__WORK INSTRUCTIONS__
Only the pictures are to be left out; return the rest of the data exactly as it stands.

Stored items from a collection
-- Opening Marker --

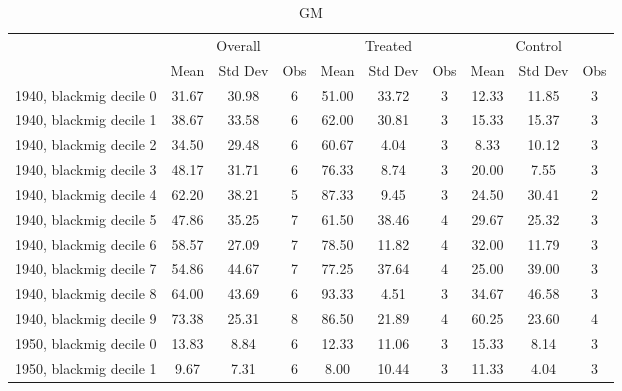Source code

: \begin{table}[htbp]\centering
\def\sym#1{\ifmmode^{#1}\else\(^{#1}\)\fi}
\caption{GM \label{tab1}}
\begin{tabular}{l*{3}{ccc}}
\toprule
                    &\multicolumn{3}{c}{Overall}           &\multicolumn{3}{c}{Treated}           &\multicolumn{3}{c}{Control}           \\
                    &        Mean&     Std Dev&         Obs&        Mean&     Std Dev&         Obs&        Mean&     Std Dev&         Obs\\
\midrule
1940, blackmig decile 0&       31.67&       30.98&           6&       51.00&       33.72&           3&       12.33&       11.85&           3\\
1940, blackmig decile 1&       38.67&       33.58&           6&       62.00&       30.81&           3&       15.33&       15.37&           3\\
1940, blackmig decile 2&       34.50&       29.48&           6&       60.67&        4.04&           3&        8.33&       10.12&           3\\
1940, blackmig decile 3&       48.17&       31.71&           6&       76.33&        8.74&           3&       20.00&        7.55&           3\\
1940, blackmig decile 4&       62.20&       38.21&           5&       87.33&        9.45&           3&       24.50&       30.41&           2\\
1940, blackmig decile 5&       47.86&       35.25&           7&       61.50&       38.46&           4&       29.67&       25.32&           3\\
1940, blackmig decile 6&       58.57&       27.09&           7&       78.50&       11.82&           4&       32.00&       11.79&           3\\
1940, blackmig decile 7&       54.86&       44.67&           7&       77.25&       37.64&           4&       25.00&       39.00&           3\\
1940, blackmig decile 8&       64.00&       43.69&           6&       93.33&        4.51&           3&       34.67&       46.58&           3\\
1940, blackmig decile 9&       73.38&       25.31&           8&       86.50&       21.89&           4&       60.25&       23.60&           4\\
1950, blackmig decile 0&       13.83&        8.84&           6&       12.33&       11.06&           3&       15.33&        8.14&           3\\
1950, blackmig decile 1&        9.67&        7.31&           6&        8.00&       10.44&           3&       11.33&        4.04&           3\\

\end{tabular}
\end{table}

-- Closing Marker --

__RESULT FOR THIS EXERCISE__
Source code

: \begin{table}[htbp]\centering
\def\sym#1{\ifmmode^{#1}\else\(^{#1}\)\fi}
\caption{GM \label{tab1}}
\begin{tabular}{l*{3}{ccc}}
\toprule
                    &\multicolumn{3}{c}{Overall}           &\multicolumn{3}{c}{Treated}           &\multicolumn{3}{c}{Control}           \\
                    &        Mean&     Std Dev&         Obs&        Mean&     Std Dev&         Obs&        Mean&     Std Dev&         Obs\\
\midrule
1940, blackmig decile 0&       31.67&       30.98&           6&       51.00&       33.72&           3&       12.33&       11.85&           3\\
1940, blackmig decile 1&       38.67&       33.58&           6&       62.00&       30.81&           3&       15.33&       15.37&           3\\
1940, blackmig decile 2&       34.50&       29.48&           6&       60.67&        4.04&           3&        8.33&       10.12&           3\\
1940, blackmig decile 3&       48.17&       31.71&           6&       76.33&        8.74&           3&       20.00&        7.55&           3\\
1940, blackmig decile 4&       62.20&       38.21&           5&       87.33&        9.45&           3&       24.50&       30.41&           2\\
1940, blackmig decile 5&       47.86&       35.25&           7&       61.50&       38.46&           4&       29.67&       25.32&           3\\
1940, blackmig decile 6&       58.57&       27.09&           7&       78.50&       11.82&           4&       32.00&       11.79&           3\\
1940, blackmig decile 7&       54.86&       44.67&           7&       77.25&       37.64&           4&       25.00&       39.00&           3\\
1940, blackmig decile 8&       64.00&       43.69&           6&       93.33&        4.51&           3&       34.67&       46.58&           3\\
1940, blackmig decile 9&       73.38&       25.31&           8&       86.50&       21.89&           4&       60.25&       23.60&           4\\
1950, blackmig decile 0&       13.83&        8.84&           6&       12.33&       11.06&           3&       15.33&        8.14&           3\\
1950, blackmig decile 1&        9.67&        7.31&           6&        8.00&       10.44&           3&       11.33&        4.04&           3\\

\end{tabular}
\end{table}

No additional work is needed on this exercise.